Required action
Word for word, restate the lines from the top of the records below through the line with "如果请求成功，你会在请求的响", both included, with no pictures in the result.

Material for this task
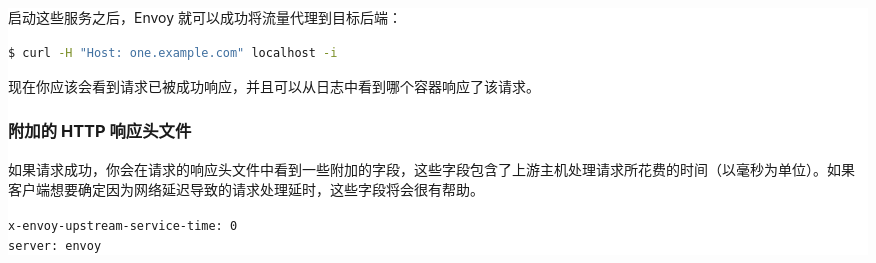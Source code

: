启动这些服务之后，Envoy 就可以成功将流量代理到目标后端：

```bash
$ curl -H "Host: one.example.com" localhost -i
```

现在你应该会看到请求已被成功响应，并且可以从日志中看到哪个容器响应了该请求。

### 附加的 HTTP 响应头文件

如果请求成功，你会在请求的响应头文件中看到一些附加的字段，这些字段包含了上游主机处理请求所花费的时间（以毫秒为单位）。如果客户端想要确定因为网络延迟导致的请求处理延时，这些字段将会很有帮助。

```bash
x-envoy-upstream-service-time: 0
server: envoy
```
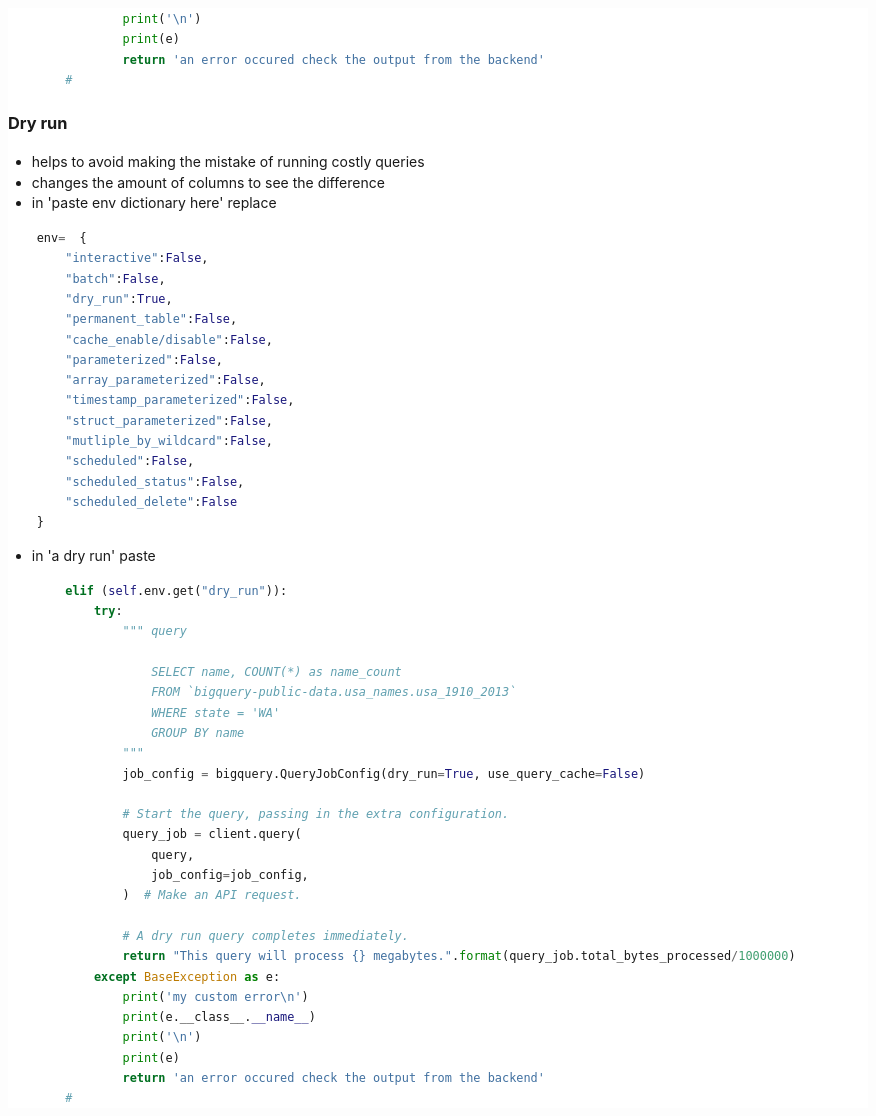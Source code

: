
 ```py
                print('\n')
                print(e)
                return 'an error occured check the output from the backend'       
        # 
```

### Dry run
* helps to avoid making the mistake of running costly queries
* changes the amount of columns to see the difference
* in 'paste env dictionary here' replace
```py
    env=  {
        "interactive":False,
        "batch":False,
        "dry_run":True,
        "permanent_table":False,
        "cache_enable/disable":False,
        "parameterized":False,
        "array_parameterized":False,
        "timestamp_parameterized":False,
        "struct_parameterized":False,
        "mutliple_by_wildcard":False,
        "scheduled":False,
        "scheduled_status":False,
        "scheduled_delete":False
    }
```

* in 'a dry run' paste
```py
        elif (self.env.get("dry_run")):
            try:
                """ query
                    
                    SELECT name, COUNT(*) as name_count 
                    FROM `bigquery-public-data.usa_names.usa_1910_2013` 
                    WHERE state = 'WA' 
                    GROUP BY name
                """                
                job_config = bigquery.QueryJobConfig(dry_run=True, use_query_cache=False)

                # Start the query, passing in the extra configuration.
                query_job = client.query(
                    query,
                    job_config=job_config,
                )  # Make an API request.

                # A dry run query completes immediately.
                return "This query will process {} megabytes.".format(query_job.total_bytes_processed/1000000)                
            except BaseException as e:
                print('my custom error\n')
                print(e.__class__.__name__)
                print('\n')
                print(e)
                return 'an error occured check the output from the backend'
        #
```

Response to this task
Source code

:启动这些服务之后，Envoy 就可以成功将流量代理到目标后端：

```bash
$ curl -H "Host: one.example.com" localhost -i
```

现在你应该会看到请求已被成功响应，并且可以从日志中看到哪个容器响应了该请求。

### 附加的 HTTP 响应头文件

如果请求成功，你会在请求的响应头文件中看到一些附加的字段，这些字段包含了上游主机处理请求所花费的时间（以毫秒为单位）。如果客户端想要确定因为网络延迟导致的请求处理延时，这些字段将会很有帮助。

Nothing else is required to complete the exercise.